Poker is not a sport, but it is a performance. I scored very poorly on my prep quiz for last night’s big game, and ended up playing very hesitantly. I was fatigued and did not trust myself.
Should I have gone to play? Yes. The lesson is not I have sit on the sidelines, but to prepare myself better and take my job seriously.
The key hand for the whole night involved a range decision which I punted away. There is a maniac in our games, a very wealthy man whose primary pleasure is bluffing out the nits, his second one putting people on AK and gambling. After his fifth buy in, he open raised 25x, while waiting for the rest of his chips to arrive. Folded to me with A9o. I’ve played with these guys and I know how to handle him. I’ve shipped much worse than A9. Yet now I pass, and instead he gets in with a dominated hand and loses to 55, which I would have folded out.
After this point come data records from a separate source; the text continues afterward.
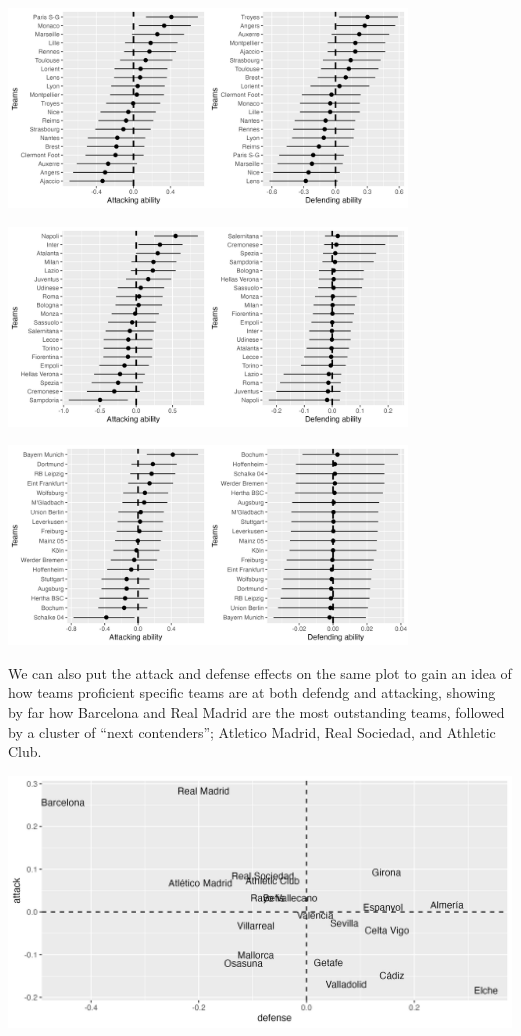 \documentclass[
]{article}
\begin{document}
\begin{center}\includegraphics[width=400px]{l1attdef} \end{center}

\begin{center}\includegraphics[width=400px]{saattdef} \end{center}

\begin{center}\includegraphics[width=400px]{buliattdef} \end{center}

We can also put the attack and defense effects on the same plot to gain
an idea of how teams proficient specific teams are at both defendg and
attacking, showing by far how Barcelona and Real Madrid are the most
outstanding teams, followed by a cluster of ``next contenders'';
Atletico Madrid, Real Sociedad, and Athletic Club.

\includegraphics[width=33.33in]{joinedllattdef}
\end{document}
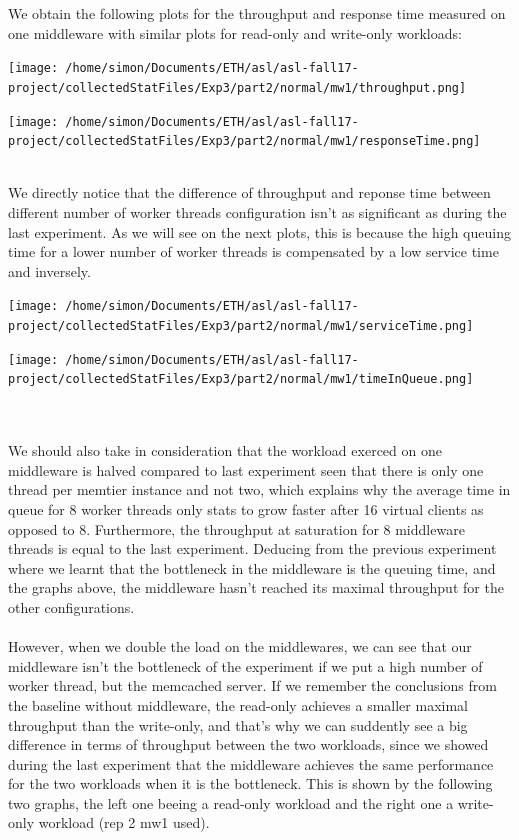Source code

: \documentclass[11pt,a4paper]{article}
\begin{document}
We obtain the following plots for the throughput and response time measured on one middleware with similar plots for read-only and write-only workloads:
\\
\begin{minipage}{0.48\linewidth}
\texttt{[image: /home/simon/Documents/ETH/asl/asl-fall17-project/collectedStatFiles/Exp3/part2/normal/mw1/throughput.png]}
\end{minipage}
\hfill
\begin{minipage}{0.48\linewidth}
\texttt{[image: /home/simon/Documents/ETH/asl/asl-fall17-project/collectedStatFiles/Exp3/part2/normal/mw1/responseTime.png]}
\end{minipage}
\\
We directly notice that the difference of throughput and reponse time between different number of worker threads configuration isn't as significant as during the last experiment. As we will see on the next plots, this is because the high queuing time for a lower number of worker threads is compensated by a low service time and inversely. 
\\
\begin{minipage}{0.49\linewidth}
\texttt{[image: /home/simon/Documents/ETH/asl/asl-fall17-project/collectedStatFiles/Exp3/part2/normal/mw1/serviceTime.png]}
\end{minipage}
\hfill
\begin{minipage}{0.49\linewidth}
\texttt{[image: /home/simon/Documents/ETH/asl/asl-fall17-project/collectedStatFiles/Exp3/part2/normal/mw1/timeInQueue.png]}
\end{minipage}
\\\\ 
We should also take in consideration that the workload exerced on one middleware is halved compared to last experiment seen that there is only one thread per memtier instance and not two, which explains why the average time in queue for 8 worker threads only stats to grow faster after 16 virtual clients as opposed to 8. Furthermore, the throughput at saturation for 8 middleware threads is equal to the last experiment. 
Deducing from the previous experiment where we learnt that the bottleneck in the middleware is the queuing time, and the graphs above, the middleware hasn't reached its maximal throughput for the other configurations. 
\\\\
However, when we double the load on the middlewares, we can see that our middleware isn't the bottleneck of the experiment if we put a high number of worker thread, but the memcached server. If we remember the conclusions from the baseline without middleware, the read-only achieves a smaller maximal throughput than the write-only, and that's why we can suddently see a big difference in terms of throughput between the two workloads, since we showed during the last experiment that the middleware achieves the same performance for the two workloads when it is the bottleneck. This is shown by the following two graphs, the left one beeing a read-only workload and the right one a write-only workload (rep 2 mw1 used).   
\end{document}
The Maniac only has one more bullet on him, and takes his martini to the lounge. His assistant picks up his stuff and chagrin washes over me. He’s not coming back. It’s not the cash that bothers him, it’s the perceived unfairness of losing six buyins and having eight people salivating over you. He’s a life winner, he doesn’t have to be here when drinks and cigars and good times are waiting.
This hand is a disaster, a real failure on my part. The problem is that money like this is never on the table long. When dealing with a true whale, you have to take the spots you are given. They aren’t always perfect, but being the guy waiting for safety in poker is mediocre. The whale’s shame and mine are different, but that’s our mutual poker story tonight.
Now I’m grumpy. I get an overpair cracked by a guy on a life poker heater, already beneficiary of two of the whale’s buyins, have dinner, and begin the long, dark drive home.
The curtain goes up at seven tonight, will I know the script a little better?